Yes, indeed they did. But there are two differences – one important, one not so much — between the 2013 set and the previous one. First, the packaging on the new one is somewhat clever: the inner sleeves can be arranged to create a composite photo of a Kustom amplifier like the ones you’d have seen onstage with CCR back in the day. Now, if that matters to you in this age of digital downloads, more power to you. To me it’s little more than silly (if well done).
But the second difference makes it all worthwhile: Disc One of the set brings together all of the recorded material by Tommy Fogerty & the Blue Velvets and The Golliwogs. A great deal of this material has never been relesed until now, and what has is rare enough.
As many CCR fans will know, there’s no love lost between John Fogerty (the man who wrote, sang and played lead guitar on nearly all of CCR’s songs) and his former rhythm section (bassist Stu Cook and drummer Doug “Cosmo” Clifford, one of the tightest rhythmic duos in the business), and John’s brother Tom Fogerty passed away in 1990. So don’t look for (a) a CCR musical reunion nor (b) any sort of rapprochement between its surviving members anytime soon. And that’s fine: Fogerty has his solo career, while lifetime best friends Cook and Clifford have their hands full with the long-running Creedence Clearwater Revisisted since 1995 (meaning that they’ve been a band much longer than the original CCR was).

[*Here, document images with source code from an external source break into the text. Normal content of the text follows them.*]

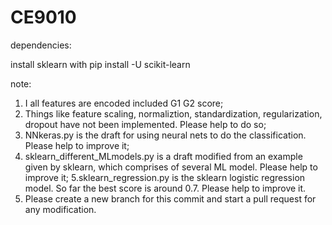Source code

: # CE9010
dependencies:

install sklearn with
pip install -U scikit-learn

note:
1. I all features are encoded included G1 G2 score;
2. Things like feature scaling, normaliztion, standardization, regularization, dropout have not been implemented. Please help to do so;
3. NNkeras.py is the draft for using neural nets to do the classification. Please help to improve it;
4. sklearn_different_MLmodels.py is a draft modified from an example given by sklearn, which comprises of several ML model. Please help to improve it;
5.sklearn_regression.py is the sklearn logistic regression model. So far the best score is around 0.7. Please help to improve it.
6. Please create a new branch for this commit and start a pull request for any modification.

Still, the legendary rhythm section remain happy to talk about their time with the original group, and there’s plenty of interest in what they have to say: my 2006 interview with Stu Cook remains one of the most popular features in my archive. With that in mind, I recently spoke with Doug Clifford – just before he left for some concert dates in (of all places) Vietnam – about his old band and this latest reissue. Here’s an edited transcript of our conversation.
Bill Kopp: When I spoke to Stu several years ago, he told me something I hadn’t known: that you and he consciously modeled your playing style on that of Al Jackson and Duck Dunn. Was that true from the very beginning, or was it something that evolved? Because on the Golliwogs records, I don’t quite hear that signature style.

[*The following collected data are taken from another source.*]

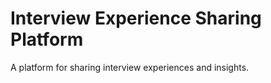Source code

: # Interview Experience Sharing Platform

A platform for sharing interview experiences and insights.
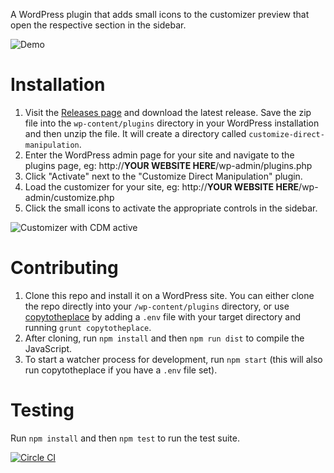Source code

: A WordPress plugin that adds small icons to the customizer preview that open the respective section in the sidebar.

![Demo](https://cldup.com/MvlYi8umPJ.gif)

# Installation

1. Visit the [Releases page](https://github.com/Automattic/customize-direct-manipulation/releases) and download the latest release. Save the zip file into the `wp-content/plugins` directory in your WordPress installation and then unzip the file. It will create a directory called `customize-direct-manipulation`.
2. Enter the WordPress admin page for your site and navigate to the plugins page, eg: http://**YOUR WEBSITE HERE**/wp-admin/plugins.php
3. Click "Activate" next to the "Customize Direct Manipulation" plugin.
4. Load the customizer for your site, eg: http://**YOUR WEBSITE HERE**/wp-admin/customize.php
5. Click the small icons to activate the appropriate controls in the sidebar.

![Customizer with CDM active](https://cldup.com/aJXdAxaVNE.png)

# Contributing

1. Clone this repo and install it on a WordPress site. You can either clone the repo directly into your `/wp-content/plugins` directory, or use [copytotheplace](https://github.com/sirbrillig/copytotheplace) by adding a `.env` file with your target directory and running `grunt copytotheplace`.
2. After cloning, run `npm install` and then `npm run dist` to compile the JavaScript.
3. To start a watcher process for development, run `npm start` (this will also run copytotheplace if you have a `.env` file set).

# Testing

Run `npm install` and then `npm test` to run the test suite.

[![Circle CI](https://circleci.com/gh/Automattic/customize-direct-manipulation.svg?style=svg)](https://circleci.com/gh/Automattic/customize-direct-manipulation)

Doug “Cosmo” Clifford: It was something that evolved later on. We were fortunate enough to meet the guys and befriend them, and take them on the road with us. We did thirty-one dates in America with those guys, and they were just a joy to watch.
We had been listening to them, certainly knowing that they were the house band for Stax Records. Stax has some of the best music ever recorded. And I read your interview with Stu: the economy of [Booker T & the MGs] meant that they got the very most out of every note they played.